EXERCISE GOAL :: Copy the entries without a single change. Pictures should be dropped.

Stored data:
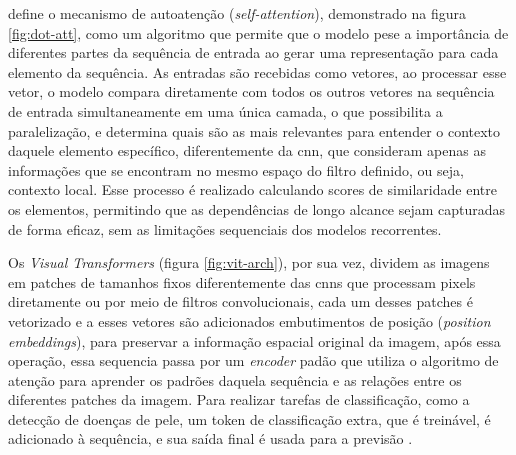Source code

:  define o mecanismo de autoatenção (\textit{self-attention}), demonstrado na figura \ref{fig:dot-att}, como um algoritmo que permite que o modelo pese a importância de diferentes partes da sequência de entrada ao gerar uma representação para cada elemento da sequência. As entradas são recebidas como vetores, ao processar esse vetor, o modelo compara diretamente com todos os outros vetores na sequência de entrada simultaneamente em uma única camada, o que possibilita a paralelização, e determina quais são as mais relevantes para entender o contexto daquele elemento específico, diferentemente da \gls{cnn}, que consideram apenas as informações que se encontram no mesmo espaço do filtro definido, ou seja, contexto local. 
 Esse processo é realizado calculando scores de similaridade entre os elementos, permitindo que as dependências de longo alcance sejam capturadas de forma eficaz, sem as limitações sequenciais dos modelos recorrentes.

%

Os \textit{Visual Transformers} (figura \ref{fig:vit-arch}), por sua vez, dividem as imagens em patches de tamanhos fixos diferentemente das \gls{cnn}s que processam pixels diretamente ou por meio de filtros convolucionais, cada um desses patches é vetorizado e a esses vetores são adicionados embutimentos de posição (\textit{position embeddings}), para preservar a informação espacial original da imagem, após essa operação, essa sequencia passa por um \textit{encoder} padão que utiliza o algoritmo de atenção para aprender os padrões daquela sequência e as relações entre os diferentes patches da imagem. Para realizar tarefas de classificação, como a detecção de doenças de pele, um token de classificação extra, que é treinável, é adicionado à sequência, e sua saída final é usada para a previsão \cite{Dosovitskiy}.
\newline
\newline
\newline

OUTPUT OF THE TASK ::
Source code

:  define o mecanismo de autoatenção (\textit{self-attention}), demonstrado na figura \ref{fig:dot-att}, como um algoritmo que permite que o modelo pese a importância de diferentes partes da sequência de entrada ao gerar uma representação para cada elemento da sequência. As entradas são recebidas como vetores, ao processar esse vetor, o modelo compara diretamente com todos os outros vetores na sequência de entrada simultaneamente em uma única camada, o que possibilita a paralelização, e determina quais são as mais relevantes para entender o contexto daquele elemento específico, diferentemente da \gls{cnn}, que consideram apenas as informações que se encontram no mesmo espaço do filtro definido, ou seja, contexto local. 
 Esse processo é realizado calculando scores de similaridade entre os elementos, permitindo que as dependências de longo alcance sejam capturadas de forma eficaz, sem as limitações sequenciais dos modelos recorrentes.

%

Os \textit{Visual Transformers} (figura \ref{fig:vit-arch}), por sua vez, dividem as imagens em patches de tamanhos fixos diferentemente das \gls{cnn}s que processam pixels diretamente ou por meio de filtros convolucionais, cada um desses patches é vetorizado e a esses vetores são adicionados embutimentos de posição (\textit{position embeddings}), para preservar a informação espacial original da imagem, após essa operação, essa sequencia passa por um \textit{encoder} padão que utiliza o algoritmo de atenção para aprender os padrões daquela sequência e as relações entre os diferentes patches da imagem. Para realizar tarefas de classificação, como a detecção de doenças de pele, um token de classificação extra, que é treinável, é adicionado à sequência, e sua saída final é usada para a previsão \cite{Dosovitskiy}.
\newline
\newline
\newline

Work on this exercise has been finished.